### Data extract

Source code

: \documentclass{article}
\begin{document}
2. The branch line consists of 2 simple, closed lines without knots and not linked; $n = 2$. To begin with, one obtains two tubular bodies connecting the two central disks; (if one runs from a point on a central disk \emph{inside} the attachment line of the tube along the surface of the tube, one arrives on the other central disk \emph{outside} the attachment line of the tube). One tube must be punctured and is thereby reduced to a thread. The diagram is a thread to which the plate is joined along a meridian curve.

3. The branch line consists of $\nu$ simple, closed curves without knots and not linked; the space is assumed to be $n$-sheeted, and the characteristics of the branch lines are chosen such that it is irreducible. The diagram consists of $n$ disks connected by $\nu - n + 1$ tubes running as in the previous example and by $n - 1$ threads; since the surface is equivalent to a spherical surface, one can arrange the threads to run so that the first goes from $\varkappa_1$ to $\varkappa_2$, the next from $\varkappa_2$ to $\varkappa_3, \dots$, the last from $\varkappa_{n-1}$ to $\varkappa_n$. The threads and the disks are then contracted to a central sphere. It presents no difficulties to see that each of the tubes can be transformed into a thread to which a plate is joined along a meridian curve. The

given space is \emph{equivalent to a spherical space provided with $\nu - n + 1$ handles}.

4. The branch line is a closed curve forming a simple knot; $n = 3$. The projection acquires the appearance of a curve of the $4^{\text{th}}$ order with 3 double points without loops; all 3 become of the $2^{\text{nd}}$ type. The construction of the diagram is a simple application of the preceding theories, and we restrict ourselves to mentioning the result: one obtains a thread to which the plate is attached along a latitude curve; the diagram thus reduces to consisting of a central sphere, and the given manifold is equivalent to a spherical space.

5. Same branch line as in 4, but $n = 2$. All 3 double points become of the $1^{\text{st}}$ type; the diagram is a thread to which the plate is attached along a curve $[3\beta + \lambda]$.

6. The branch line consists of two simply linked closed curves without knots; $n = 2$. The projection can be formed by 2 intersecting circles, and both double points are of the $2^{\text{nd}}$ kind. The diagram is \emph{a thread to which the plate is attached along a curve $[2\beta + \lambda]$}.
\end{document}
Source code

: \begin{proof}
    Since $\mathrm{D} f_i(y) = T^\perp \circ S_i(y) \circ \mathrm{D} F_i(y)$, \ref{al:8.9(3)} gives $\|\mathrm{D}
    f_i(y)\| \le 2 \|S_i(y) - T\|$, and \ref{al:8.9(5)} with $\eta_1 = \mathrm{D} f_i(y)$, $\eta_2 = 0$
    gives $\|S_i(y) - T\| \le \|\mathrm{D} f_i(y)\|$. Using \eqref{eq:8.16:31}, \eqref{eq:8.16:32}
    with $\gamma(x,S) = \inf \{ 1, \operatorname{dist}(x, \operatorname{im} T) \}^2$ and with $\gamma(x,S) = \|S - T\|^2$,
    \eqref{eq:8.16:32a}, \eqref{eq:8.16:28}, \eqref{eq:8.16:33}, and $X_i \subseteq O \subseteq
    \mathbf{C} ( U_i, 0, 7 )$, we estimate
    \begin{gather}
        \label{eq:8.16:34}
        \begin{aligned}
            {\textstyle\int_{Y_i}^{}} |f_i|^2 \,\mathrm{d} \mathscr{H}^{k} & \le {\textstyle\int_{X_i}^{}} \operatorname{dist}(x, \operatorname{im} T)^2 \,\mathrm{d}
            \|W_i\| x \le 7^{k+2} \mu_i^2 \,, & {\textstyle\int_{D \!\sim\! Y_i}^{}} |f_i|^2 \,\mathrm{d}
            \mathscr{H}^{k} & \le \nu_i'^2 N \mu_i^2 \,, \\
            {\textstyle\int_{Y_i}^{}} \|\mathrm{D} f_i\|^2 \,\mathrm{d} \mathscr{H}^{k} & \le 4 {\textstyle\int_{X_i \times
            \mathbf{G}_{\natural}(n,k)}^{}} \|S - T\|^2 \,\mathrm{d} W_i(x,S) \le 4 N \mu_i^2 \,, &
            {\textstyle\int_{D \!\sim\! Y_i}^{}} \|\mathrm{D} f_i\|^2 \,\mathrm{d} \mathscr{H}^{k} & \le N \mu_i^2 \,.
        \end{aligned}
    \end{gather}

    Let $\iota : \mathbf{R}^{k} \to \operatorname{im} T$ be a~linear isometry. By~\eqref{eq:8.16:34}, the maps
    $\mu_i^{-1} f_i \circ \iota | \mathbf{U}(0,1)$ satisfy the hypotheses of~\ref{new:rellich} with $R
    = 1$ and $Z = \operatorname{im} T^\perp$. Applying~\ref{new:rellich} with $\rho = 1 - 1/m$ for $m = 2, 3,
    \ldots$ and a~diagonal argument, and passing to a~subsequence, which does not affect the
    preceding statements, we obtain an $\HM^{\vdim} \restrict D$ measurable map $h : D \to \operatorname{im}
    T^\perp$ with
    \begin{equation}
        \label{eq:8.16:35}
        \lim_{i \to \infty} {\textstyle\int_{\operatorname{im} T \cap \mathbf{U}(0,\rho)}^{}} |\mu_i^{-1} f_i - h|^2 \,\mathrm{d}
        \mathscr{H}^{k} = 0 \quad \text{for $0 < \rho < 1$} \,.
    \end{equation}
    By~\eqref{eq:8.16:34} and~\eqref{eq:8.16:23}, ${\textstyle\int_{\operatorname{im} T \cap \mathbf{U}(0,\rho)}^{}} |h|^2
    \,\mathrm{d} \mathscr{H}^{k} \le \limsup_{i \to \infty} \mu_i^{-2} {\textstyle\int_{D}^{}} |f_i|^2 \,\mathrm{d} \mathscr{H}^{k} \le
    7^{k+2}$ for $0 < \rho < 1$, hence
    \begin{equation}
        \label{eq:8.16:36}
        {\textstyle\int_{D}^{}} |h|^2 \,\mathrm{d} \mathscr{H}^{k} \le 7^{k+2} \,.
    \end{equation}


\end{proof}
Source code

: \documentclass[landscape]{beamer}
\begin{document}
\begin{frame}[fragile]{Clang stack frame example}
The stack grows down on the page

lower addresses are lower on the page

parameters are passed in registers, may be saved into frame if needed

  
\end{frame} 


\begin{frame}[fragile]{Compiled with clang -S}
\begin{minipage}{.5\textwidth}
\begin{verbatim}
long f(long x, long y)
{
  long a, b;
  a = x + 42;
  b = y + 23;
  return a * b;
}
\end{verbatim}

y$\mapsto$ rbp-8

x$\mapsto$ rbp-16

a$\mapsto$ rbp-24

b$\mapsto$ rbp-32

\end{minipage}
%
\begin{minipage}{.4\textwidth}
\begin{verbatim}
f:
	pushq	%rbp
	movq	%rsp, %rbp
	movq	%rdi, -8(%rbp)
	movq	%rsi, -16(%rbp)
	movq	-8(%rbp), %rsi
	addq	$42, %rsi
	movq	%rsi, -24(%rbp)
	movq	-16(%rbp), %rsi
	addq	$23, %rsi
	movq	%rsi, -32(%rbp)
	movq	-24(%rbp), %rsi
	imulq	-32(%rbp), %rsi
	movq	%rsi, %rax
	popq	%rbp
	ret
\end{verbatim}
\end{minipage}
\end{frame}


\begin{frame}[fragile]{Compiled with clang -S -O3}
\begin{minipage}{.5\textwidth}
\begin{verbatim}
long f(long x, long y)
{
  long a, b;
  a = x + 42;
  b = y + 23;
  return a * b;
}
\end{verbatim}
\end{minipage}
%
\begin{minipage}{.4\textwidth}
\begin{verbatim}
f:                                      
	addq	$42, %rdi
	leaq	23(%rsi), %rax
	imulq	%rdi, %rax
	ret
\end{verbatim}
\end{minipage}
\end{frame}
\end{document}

######

**Work request:**
Could I ask you to return the records exactly and in full?

**Finished task:**
Source code

: \documentclass{article}
\begin{document}
2. The branch line consists of 2 simple, closed lines without knots and not linked; $n = 2$. To begin with, one obtains two tubular bodies connecting the two central disks; (if one runs from a point on a central disk \emph{inside} the attachment line of the tube along the surface of the tube, one arrives on the other central disk \emph{outside} the attachment line of the tube). One tube must be punctured and is thereby reduced to a thread. The diagram is a thread to which the plate is joined along a meridian curve.

3. The branch line consists of $\nu$ simple, closed curves without knots and not linked; the space is assumed to be $n$-sheeted, and the characteristics of the branch lines are chosen such that it is irreducible. The diagram consists of $n$ disks connected by $\nu - n + 1$ tubes running as in the previous example and by $n - 1$ threads; since the surface is equivalent to a spherical surface, one can arrange the threads to run so that the first goes from $\varkappa_1$ to $\varkappa_2$, the next from $\varkappa_2$ to $\varkappa_3, \dots$, the last from $\varkappa_{n-1}$ to $\varkappa_n$. The threads and the disks are then contracted to a central sphere. It presents no difficulties to see that each of the tubes can be transformed into a thread to which a plate is joined along a meridian curve. The

given space is \emph{equivalent to a spherical space provided with $\nu - n + 1$ handles}.

4. The branch line is a closed curve forming a simple knot; $n = 3$. The projection acquires the appearance of a curve of the $4^{\text{th}}$ order with 3 double points without loops; all 3 become of the $2^{\text{nd}}$ type. The construction of the diagram is a simple application of the preceding theories, and we restrict ourselves to mentioning the result: one obtains a thread to which the plate is attached along a latitude curve; the diagram thus reduces to consisting of a central sphere, and the given manifold is equivalent to a spherical space.

5. Same branch line as in 4, but $n = 2$. All 3 double points become of the $1^{\text{st}}$ type; the diagram is a thread to which the plate is attached along a curve $[3\beta + \lambda]$.

6. The branch line consists of two simply linked closed curves without knots; $n = 2$. The projection can be formed by 2 intersecting circles, and both double points are of the $2^{\text{nd}}$ kind. The diagram is \emph{a thread to which the plate is attached along a curve $[2\beta + \lambda]$}.
\end{document}
Source code

: \begin{proof}
    Since $\mathrm{D} f_i(y) = T^\perp \circ S_i(y) \circ \mathrm{D} F_i(y)$, \ref{al:8.9(3)} gives $\|\mathrm{D}
    f_i(y)\| \le 2 \|S_i(y) - T\|$, and \ref{al:8.9(5)} with $\eta_1 = \mathrm{D} f_i(y)$, $\eta_2 = 0$
    gives $\|S_i(y) - T\| \le \|\mathrm{D} f_i(y)\|$. Using \eqref{eq:8.16:31}, \eqref{eq:8.16:32}
    with $\gamma(x,S) = \inf \{ 1, \operatorname{dist}(x, \operatorname{im} T) \}^2$ and with $\gamma(x,S) = \|S - T\|^2$,
    \eqref{eq:8.16:32a}, \eqref{eq:8.16:28}, \eqref{eq:8.16:33}, and $X_i \subseteq O \subseteq
    \mathbf{C} ( U_i, 0, 7 )$, we estimate
    \begin{gather}
        \label{eq:8.16:34}
        \begin{aligned}
            {\textstyle\int_{Y_i}^{}} |f_i|^2 \,\mathrm{d} \mathscr{H}^{k} & \le {\textstyle\int_{X_i}^{}} \operatorname{dist}(x, \operatorname{im} T)^2 \,\mathrm{d}
            \|W_i\| x \le 7^{k+2} \mu_i^2 \,, & {\textstyle\int_{D \!\sim\! Y_i}^{}} |f_i|^2 \,\mathrm{d}
            \mathscr{H}^{k} & \le \nu_i'^2 N \mu_i^2 \,, \\
            {\textstyle\int_{Y_i}^{}} \|\mathrm{D} f_i\|^2 \,\mathrm{d} \mathscr{H}^{k} & \le 4 {\textstyle\int_{X_i \times
            \mathbf{G}_{\natural}(n,k)}^{}} \|S - T\|^2 \,\mathrm{d} W_i(x,S) \le 4 N \mu_i^2 \,, &
            {\textstyle\int_{D \!\sim\! Y_i}^{}} \|\mathrm{D} f_i\|^2 \,\mathrm{d} \mathscr{H}^{k} & \le N \mu_i^2 \,.
        \end{aligned}
    \end{gather}

    Let $\iota : \mathbf{R}^{k} \to \operatorname{im} T$ be a~linear isometry. By~\eqref{eq:8.16:34}, the maps
    $\mu_i^{-1} f_i \circ \iota | \mathbf{U}(0,1)$ satisfy the hypotheses of~\ref{new:rellich} with $R
    = 1$ and $Z = \operatorname{im} T^\perp$. Applying~\ref{new:rellich} with $\rho = 1 - 1/m$ for $m = 2, 3,
    \ldots$ and a~diagonal argument, and passing to a~subsequence, which does not affect the
    preceding statements, we obtain an $\HM^{\vdim} \restrict D$ measurable map $h : D \to \operatorname{im}
    T^\perp$ with
    \begin{equation}
        \label{eq:8.16:35}
        \lim_{i \to \infty} {\textstyle\int_{\operatorname{im} T \cap \mathbf{U}(0,\rho)}^{}} |\mu_i^{-1} f_i - h|^2 \,\mathrm{d}
        \mathscr{H}^{k} = 0 \quad \text{for $0 < \rho < 1$} \,.
    \end{equation}
    By~\eqref{eq:8.16:34} and~\eqref{eq:8.16:23}, ${\textstyle\int_{\operatorname{im} T \cap \mathbf{U}(0,\rho)}^{}} |h|^2
    \,\mathrm{d} \mathscr{H}^{k} \le \limsup_{i \to \infty} \mu_i^{-2} {\textstyle\int_{D}^{}} |f_i|^2 \,\mathrm{d} \mathscr{H}^{k} \le
    7^{k+2}$ for $0 < \rho < 1$, hence
    \begin{equation}
        \label{eq:8.16:36}
        {\textstyle\int_{D}^{}} |h|^2 \,\mathrm{d} \mathscr{H}^{k} \le 7^{k+2} \,.
    \end{equation}


\end{proof}
Source code

: \documentclass[landscape]{beamer}
\begin{document}
\begin{frame}[fragile]{Clang stack frame example}
The stack grows down on the page

lower addresses are lower on the page

parameters are passed in registers, may be saved into frame if needed

  
\end{frame} 


\begin{frame}[fragile]{Compiled with clang -S}
\begin{minipage}{.5\textwidth}
\begin{verbatim}
long f(long x, long y)
{
  long a, b;
  a = x + 42;
  b = y + 23;
  return a * b;
}
\end{verbatim}

y$\mapsto$ rbp-8

x$\mapsto$ rbp-16

a$\mapsto$ rbp-24

b$\mapsto$ rbp-32

\end{minipage}
%
\begin{minipage}{.4\textwidth}
\begin{verbatim}
f:
	pushq	%rbp
	movq	%rsp, %rbp
	movq	%rdi, -8(%rbp)
	movq	%rsi, -16(%rbp)
	movq	-8(%rbp), %rsi
	addq	$42, %rsi
	movq	%rsi, -24(%rbp)
	movq	-16(%rbp), %rsi
	addq	$23, %rsi
	movq	%rsi, -32(%rbp)
	movq	-24(%rbp), %rsi
	imulq	-32(%rbp), %rsi
	movq	%rsi, %rax
	popq	%rbp
	ret
\end{verbatim}
\end{minipage}
\end{frame}


\begin{frame}[fragile]{Compiled with clang -S -O3}
\begin{minipage}{.5\textwidth}
\begin{verbatim}
long f(long x, long y)
{
  long a, b;
  a = x + 42;
  b = y + 23;
  return a * b;
}
\end{verbatim}
\end{minipage}
%
\begin{minipage}{.4\textwidth}
\begin{verbatim}
f:                                      
	addq	$42, %rdi
	leaq	23(%rsi), %rax
	imulq	%rdi, %rax
	ret
\end{verbatim}
\end{minipage}
\end{frame}
\end{document}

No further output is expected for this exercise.